Remember, making new friends is often a gradual process. It's okay if conversations don't always flow smoothly or if you're unsure about your body language. Building connections takes time, and it's perfectly fine to be yourself, quirks and all.
Don't be too hard on yourself, everyone has moments of social awkwardness. With time and practice, you'll likely find it easier to navigate social situations and build meaningful connections. Keep being yourself and keep putting yourself out there – you're taking positive steps towards making new friends. 🙏🏻
Some of that sounds like me, especially the part about being tongue tied and the facial expressions, I am not even aware of some of the expressions I make that keep people at a distance. I managed to get to know a few people here and there, one thing I learned is once I find out something they like talking about I ask a couple questions about that particular thing to keep the conversation rolling.while they are busy responding to my questions I find something else In what ever they are saying at that moment and that’s kinda what I do you can honestly find things to talk about in the company of others just look around use things that you see also to make small talk. No one expects you to keep talking and talking, a moment of silence never hurt anyone. The more you practice this stuff the easier it becomes. Seriously
Also I’m weird too but no one knows it but me, I sometimes fake my way through it just so no one feels uncomfortable
@affableStrings4654
Just take it easy and not worry too much when you socialite.

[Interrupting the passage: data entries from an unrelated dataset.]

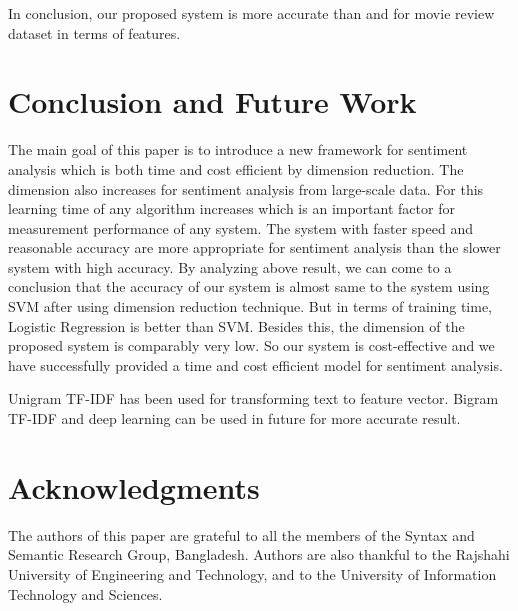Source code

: \documentclass[10pt, conference]{IEEEtran}
\begin{document}
	In conclusion, our proposed system is more accurate than \cite{b11} and \cite{b14} for movie review dataset in terms of features.
	
	\section{Conclusion and Future Work} The main goal of this paper is to introduce a new framework for sentiment analysis which is both time and cost efficient by dimension reduction. The dimension also increases for sentiment analysis from large-scale data. For this learning time of any algorithm increases which is an important factor for measurement performance of any system. The system with faster speed and reasonable accuracy are more appropriate for sentiment analysis than the slower system with high accuracy. By analyzing above result, we can come to a conclusion that the accuracy of our system is almost same to the system using SVM after using dimension reduction technique. But in terms of training time, Logistic Regression is better than SVM. Besides this, the dimension of the proposed system is comparably very low. So our system is cost-effective and we have successfully provided a time and cost efficient model for sentiment analysis.
	
	Unigram TF-IDF has been used for transforming text to feature vector. Bigram TF-IDF and deep learning can be used in future for more accurate result.
	
	\section*{Acknowledgments}The authors of this paper are grateful to all the members of the Syntax and Semantic Research Group, Bangladesh. Authors are also thankful to the Rajshahi University of Engineering and Technology, and to the University of Information Technology and Sciences.
	
\end{document}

Well I am not comfortable too with people I am not familiar with. But sometimes there people when you conversate with, you learn you both have a lot in common and small talks turns to friendship.
:)
@affableStrings4654 I understand where you’re coming from. I think it’s mostly social anxiety, for me at least. I’m sure you have your reasons too, why you’re nervous around others. It’s easy to be yourself around family members, because you’re comfortable with them. Now you’ve stepped out of your comfort zone, so it’s a whole new experience for you. It is nerve wrecking being around others, because you never know what their response is or how’d they perceive you. I struggle with the same thing, but lately when I go out, I try to be myself. I know some people might find something I say or do strange if they do have a conversation with me, but im learning not to care. It’s okay to have different views and perspectives. Everyone is different. We won’t all like the same things, etc. It’s okay to be nervous and it’s also okay to be yourself. The right people will come along :) After all you can’t please everyone
You're trying to do your best and that is the greatest start. People will get to know you and will realize that you're awesome, keep doing your best as it is indeed the best of you, the best of us is always lovely and kind and lovable just like you.
@affableStrings4654 I can relate especially to the hand stuff 😆. I used to be in this situation all the time (actually I still am) . Just know you're not alone, I wish i could give you an advice honestly but I hope this helps.